Section: New Results

Convolutional Neural Networks algorithms for calcium signal segmentation in astrocytes in 3D lattice light sheet microscopy

Participants : Anais Badoual, Charles Kervrann.

Astrocytes, glial cells of the central nervous system, are detectors and regulators of neuronal information processing. It is established that neuronal synapses are physical sites of intercellular contact that transmit and transform information in a very rapid and flexible way, playing a pivotal role for learning and memory formation as well as neurological diseases of the mammalian brain. Astrocytes are thought to integrate neuronal inputs and modulate information transfer between neurons. In particular, cytoplasmic calcium signaling in astrocytes is believed to be crucial for astrocyte-neuron communication. However, quantification of intracellular calcium signals in astrocytes is hindered by the complexity of their cell shape, that consists of a cell body sprouting a highly ramified set of large to very fine protrusions called processes. Until recently, the quantification of intracellular propagation of calcium signal in astrocytes with fluorescent calcium indicators has been restricted to two dimensions, either 2D cell cultures or 2D slicing of a 3D setup.
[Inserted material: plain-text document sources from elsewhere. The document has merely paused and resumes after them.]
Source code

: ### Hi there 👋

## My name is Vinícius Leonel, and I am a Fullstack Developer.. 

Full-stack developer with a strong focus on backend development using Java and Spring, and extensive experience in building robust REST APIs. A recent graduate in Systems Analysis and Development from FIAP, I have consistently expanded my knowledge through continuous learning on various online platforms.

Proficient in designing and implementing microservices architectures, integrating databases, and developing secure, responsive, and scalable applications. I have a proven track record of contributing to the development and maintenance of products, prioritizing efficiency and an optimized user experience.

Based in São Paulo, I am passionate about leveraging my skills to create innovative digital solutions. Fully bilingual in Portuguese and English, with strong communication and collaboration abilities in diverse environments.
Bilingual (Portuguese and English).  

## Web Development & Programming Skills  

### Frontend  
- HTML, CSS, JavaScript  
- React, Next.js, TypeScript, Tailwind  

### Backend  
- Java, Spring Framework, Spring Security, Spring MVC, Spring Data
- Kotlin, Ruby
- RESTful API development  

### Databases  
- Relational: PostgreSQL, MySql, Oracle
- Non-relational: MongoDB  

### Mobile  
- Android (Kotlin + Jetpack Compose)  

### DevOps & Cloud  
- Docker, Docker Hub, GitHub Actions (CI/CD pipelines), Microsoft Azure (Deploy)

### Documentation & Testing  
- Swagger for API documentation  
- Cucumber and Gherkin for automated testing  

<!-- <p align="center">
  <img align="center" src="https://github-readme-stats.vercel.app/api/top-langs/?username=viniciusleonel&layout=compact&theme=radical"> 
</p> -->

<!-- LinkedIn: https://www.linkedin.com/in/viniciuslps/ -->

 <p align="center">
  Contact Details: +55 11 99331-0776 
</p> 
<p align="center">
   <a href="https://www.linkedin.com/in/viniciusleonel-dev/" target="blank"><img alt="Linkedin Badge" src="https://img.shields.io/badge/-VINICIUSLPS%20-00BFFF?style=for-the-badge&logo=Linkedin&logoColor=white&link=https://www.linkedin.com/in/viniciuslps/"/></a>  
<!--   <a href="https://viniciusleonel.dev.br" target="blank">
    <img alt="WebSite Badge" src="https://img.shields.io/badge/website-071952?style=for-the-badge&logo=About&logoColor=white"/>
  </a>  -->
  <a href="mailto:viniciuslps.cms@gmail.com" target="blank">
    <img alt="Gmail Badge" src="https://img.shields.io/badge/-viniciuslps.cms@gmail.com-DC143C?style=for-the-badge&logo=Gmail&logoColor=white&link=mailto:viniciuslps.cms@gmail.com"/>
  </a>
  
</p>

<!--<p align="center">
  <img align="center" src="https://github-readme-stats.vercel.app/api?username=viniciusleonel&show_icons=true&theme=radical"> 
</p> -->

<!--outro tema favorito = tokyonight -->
However it is not clear what amount of information is lost by ignoring the 3rd dimension in these experiments. The emergent 3D Lattice Light Sheet Microscopy (LLSM) is a powerful and promising technology (voxel size: 250nm x 250nm x 700nm; acquisition time: 200 frames per second) to give a much more complete and refined view of the dynamic behavior of calcium signaling in astrocytes inside living brain slices and in the intact mouse brain in vivo. Unfortunately, we lack image analysis tools to locate, segment, track and quantify the propagation of those 3D calcium signals in very ramified cell shapes.

In this context, we have started to develop an image processing tool for neurobiologists that 1) detects and segments calcium signals in 3D+time LLSM images, and 2) classifies these signals based on their 3D space-time morphological characterization. To do so, we focus on 3D convolutional network and machine learning techniques.

Collaborators: V. Nägerl and M. Arizono (Interdisciplinary Institute for Neuroscience, Bordeaux),

                          H. Berry and A. Denisot (EPC beagle , Inria Rhone-Alpes).